-- Try it --
Nothing but the lines below from the one that contains "in a Period</a></h2>" through the one that contains "인터페이스의 IP 주소를 선택합니다." should be retyped, exactly and including both ends. Do not include pictures.

-- Recorded information --
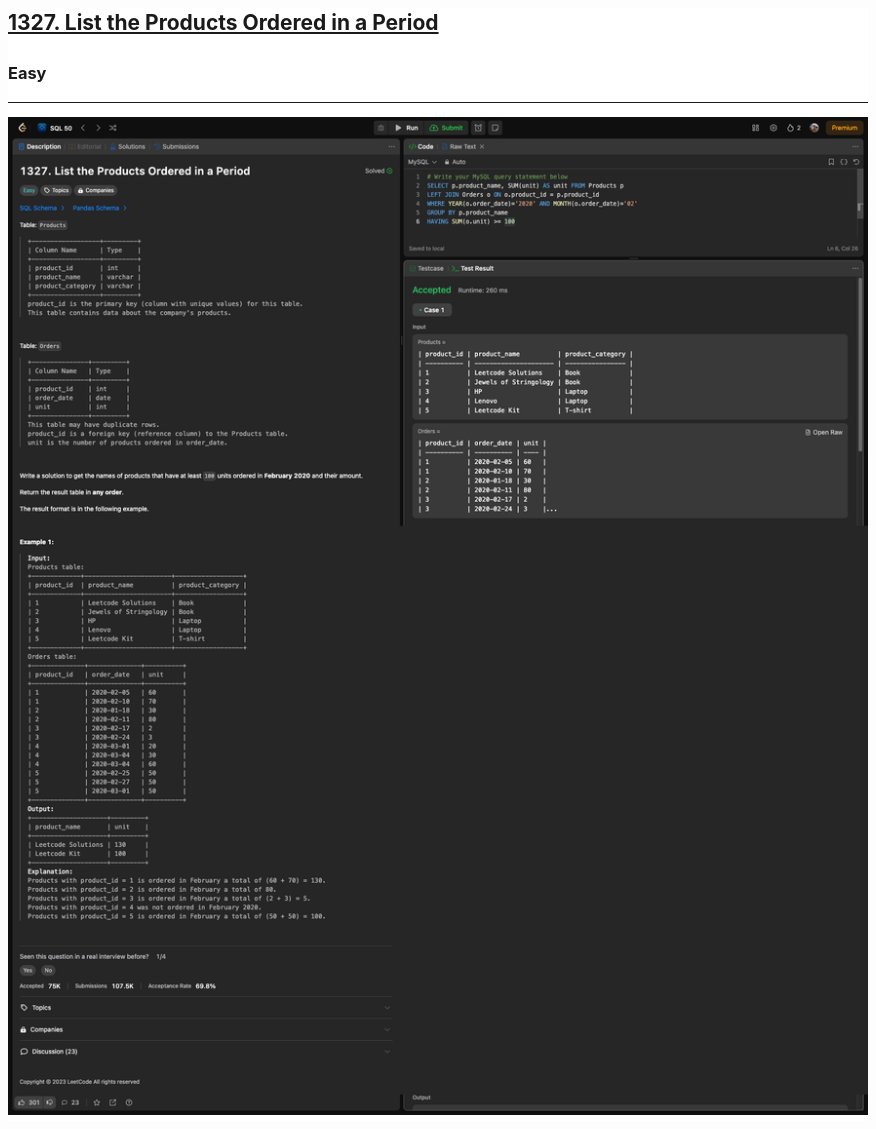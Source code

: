 <h2><a href="https://leetcode.com/problems/list-the-products-ordered-in-a-period/">1327. List the Products Ordered in a Period</a></h2>
<h3>Easy</h3>
<hr>
<div>
<img alt="" src="./screencapture-leetcode-problems-list-the-products-ordered-in-a-period-2023-12-24-14_32_15.png" style="width: 100%; height: 100%;">
</div>
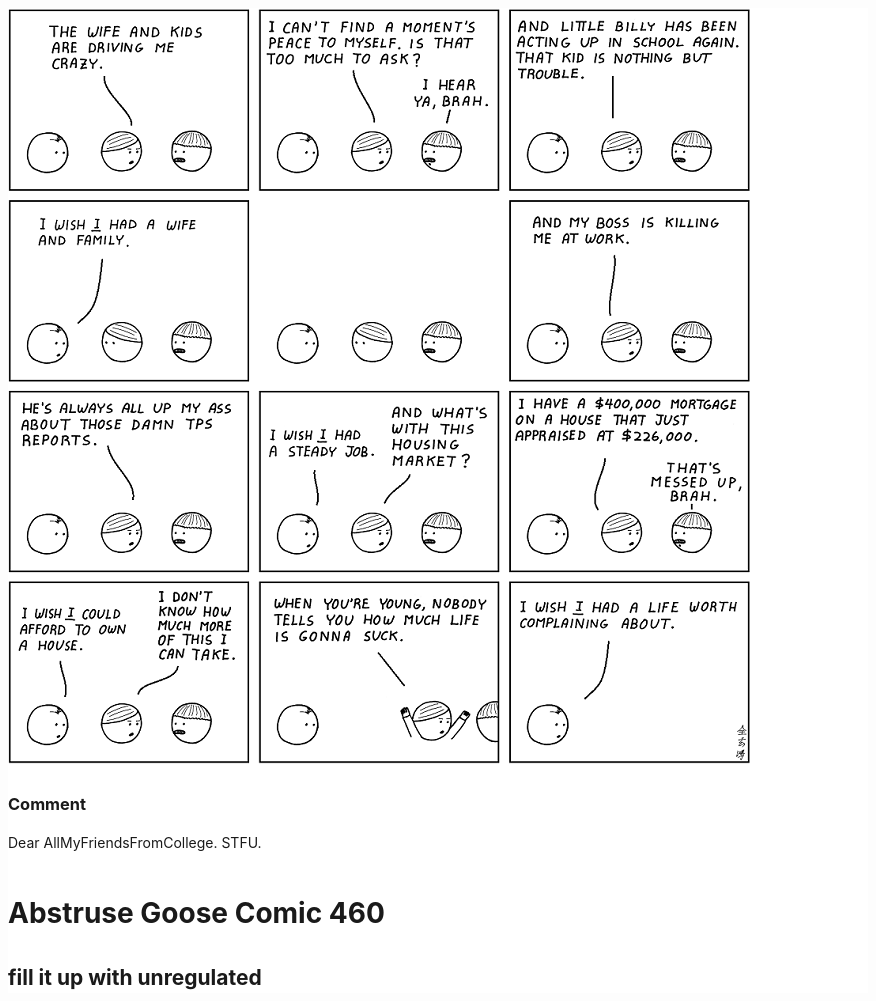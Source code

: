 ![image](you_see_george_youve_really_had_a_wonderful_life.png)
### Comment
Dear AllMyFriendsFromCollege.  STFU.
# Abstruse Goose Comic 460
## fill it up with unregulated
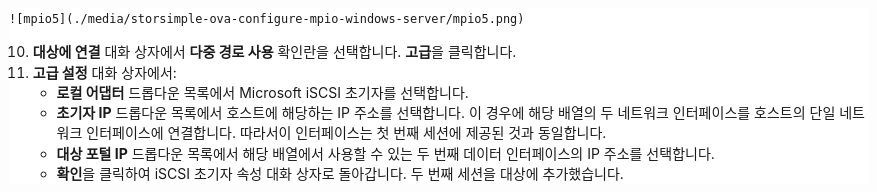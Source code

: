 	![mpio5](./media/storsimple-ova-configure-mpio-windows-server/mpio5.png)

10. **대상에 연결** 대화 상자에서 **다중 경로 사용** 확인란을 선택합니다. **고급**을 클릭합니다.
11. **고급 설정** 대화 상자에서:										
	-  **로컬 어댑터** 드롭다운 목록에서 Microsoft iSCSI 초기자를 선택합니다.
	-  **초기자 IP** 드롭다운 목록에서 호스트에 해당하는 IP 주소를 선택합니다. 이 경우에 해당 배열의 두 네트워크 인터페이스를 호스트의 단일 네트워크 인터페이스에 연결합니다. 따라서이 인터페이스는 첫 번째 세션에 제공된 것과 동일합니다.
	-  **대상 포털 IP** 드롭다운 목록에서 해당 배열에서 사용할 수 있는 두 번째 데이터 인터페이스의 IP 주소를 선택합니다.
	-  **확인**을 클릭하여 iSCSI 초기자 속성 대화 상자로 돌아갑니다. 두 번째 세션을 대상에 추가했습니다.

-- Completed exercise --
: <h2><a href="https://leetcode.com/problems/list-the-products-ordered-in-a-period/">1327. List the Products Ordered in a Period</a></h2>
<h3>Easy</h3>
<hr>
<div>
<img alt="" src="./screencapture-leetcode-problems-list-the-products-ordered-in-a-period-2023-12-24-14_32_15.png" style="width: 100%; height: 100%;">
</div>
Source code

: ![image](you_see_george_youve_really_had_a_wonderful_life.png)
### Comment
Dear AllMyFriendsFromCollege.  STFU.
# Abstruse Goose Comic 460
## fill it up with unregulated
Source code

: 	![mpio5](./media/storsimple-ova-configure-mpio-windows-server/mpio5.png)

10. **대상에 연결** 대화 상자에서 **다중 경로 사용** 확인란을 선택합니다. **고급**을 클릭합니다.
11. **고급 설정** 대화 상자에서:										
	-  **로컬 어댑터** 드롭다운 목록에서 Microsoft iSCSI 초기자를 선택합니다.
	-  **초기자 IP** 드롭다운 목록에서 호스트에 해당하는 IP 주소를 선택합니다. 이 경우에 해당 배열의 두 네트워크 인터페이스를 호스트의 단일 네트워크 인터페이스에 연결합니다. 따라서이 인터페이스는 첫 번째 세션에 제공된 것과 동일합니다.
	-  **대상 포털 IP** 드롭다운 목록에서 해당 배열에서 사용할 수 있는 두 번째 데이터 인터페이스의 IP 주소를 선택합니다.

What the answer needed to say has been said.